Dentre os resultados do estudo, pode se observar que a dor é a maior queixa dentre os usuários universitários do smartphone (tabela V). Verifica-se que tais sintomas foram mais relatados pelos participantes do estudo na região do pescoço (tabela III). Tal relação entre uso de smartphones e dores na região do pescoço se explica devido à tensão muscular gerada nos músculos espinhais cervicais e do trapézio, para que os mesmos se mantenham com a cabeça inclinada para frente durante utilização dos aparelhos, o que segundo estudos, provoca efeitos negativos para a coluna cervical, levando a dores na região [16-18].

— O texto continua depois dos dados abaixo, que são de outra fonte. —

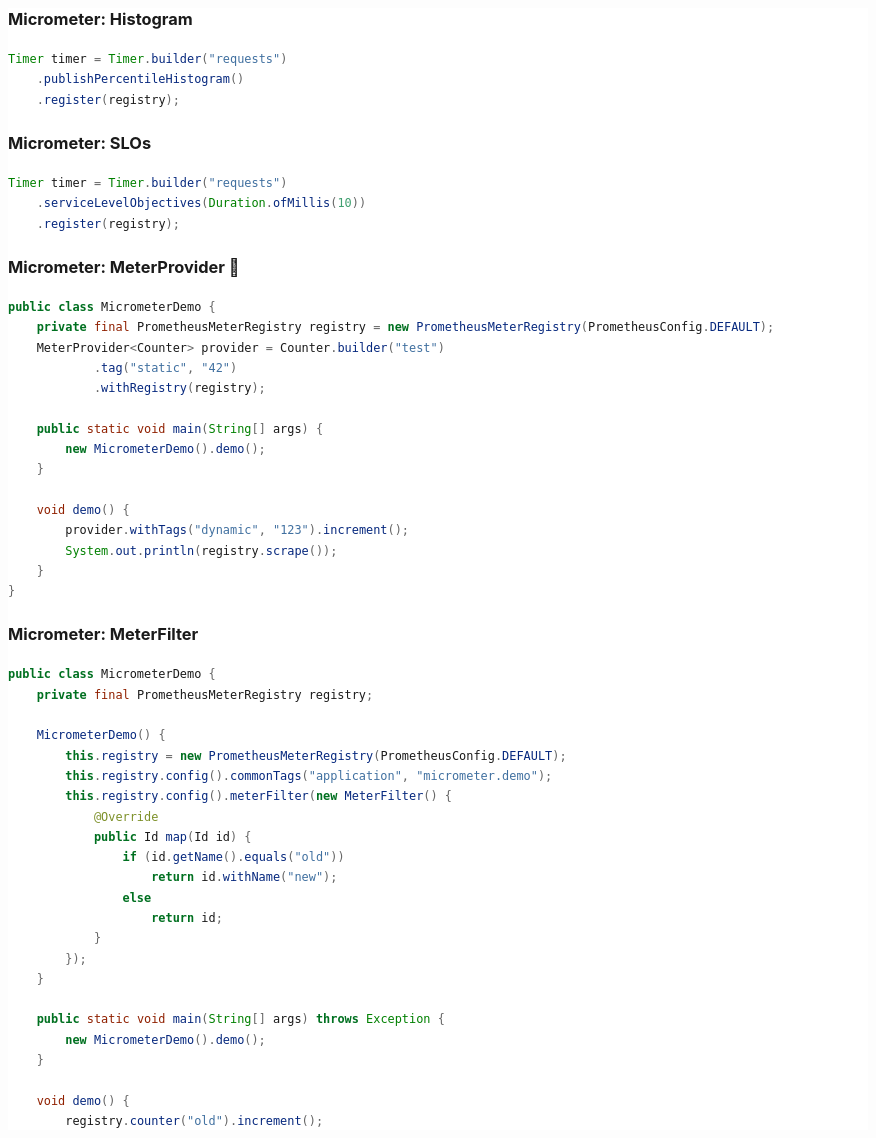 

### Micrometer: Histogram
```java
Timer timer = Timer.builder("requests")
	.publishPercentileHistogram()
	.register(registry);
```



### Micrometer: SLOs
```java
Timer timer = Timer.builder("requests")
	.serviceLevelObjectives(Duration.ofMillis(10))
	.register(registry);
```



### Micrometer: MeterProvider 🚀
```java
public class MicrometerDemo {
	private final PrometheusMeterRegistry registry = new PrometheusMeterRegistry(PrometheusConfig.DEFAULT);
	MeterProvider<Counter> provider = Counter.builder("test")
			.tag("static", "42")
			.withRegistry(registry);

	public static void main(String[] args) {
		new MicrometerDemo().demo();
	}

	void demo() {
		provider.withTags("dynamic", "123").increment();
		System.out.println(registry.scrape());
	}
}
```



### Micrometer: MeterFilter
```java
public class MicrometerDemo {
	private final PrometheusMeterRegistry registry;

	MicrometerDemo() {
		this.registry = new PrometheusMeterRegistry(PrometheusConfig.DEFAULT);
		this.registry.config().commonTags("application", "micrometer.demo");
		this.registry.config().meterFilter(new MeterFilter() {
			@Override
			public Id map(Id id) {
				if (id.getName().equals("old"))
					return id.withName("new");
				else
					return id;
			}
		});
	}

	public static void main(String[] args) throws Exception {
		new MicrometerDemo().demo();
	}

	void demo() {
		registry.counter("old").increment();
```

Além da região pescoço que foi bastante abordada em estudos anteriores, outras regiões como o ombro e demais segmentos da coluna (torácica e lombar) também precisam ser enfatizadas, afinal foram neste estudo, a segunda e terceira regiões mais relatadas. O ombro por sua relação anatômica, uma relação direta, através da adaptação gerada da musculatura do trapézio, excessiva no que geram facilmente fadiga e tensões, logo, maior probabilidade também de lesões articulares no complexo do ombro [19-21].

Os demais tecidos moles, como os ligamentos, geram juntamente com estímulos no sistema nervoso alterações nos demais segmentos da coluna. Os ligamentos, por se tratar de estabilizadores da estática que sofrem uma excitabilidade de seus proprioceptores, por ter a necessidade da permanência muito tempo em uma mesma posição, geram alterações locais e a distância. A relação com o sistema nervoso por sua vez se dá pela relação da meninge duramater (membrana formada de tecido conjuntivo) que se origina na região cervical alta e tem inserção sobre o cóccix, como também por nervos periféricos, que podem sofrer possíveis compressões neurais, levando a sintomas radiculares [22-24].

 

Conclusão

 

Os resultados deste estudo apresentam importância sobre vários segmentos, principalmente para os estudantes universitários, pois fornece fundamentais informações e descrições acerca do uso de smartphones e possíveis respostas. Porém o estudo de uma maneira geral apresenta limitações, não sendo representativo de toda a população, focalizando especificamente estudantes universitários. E que pode ser ponto de partida para outros estudos, haja vista que é maior a cada dia a população usuária destes aparelhos.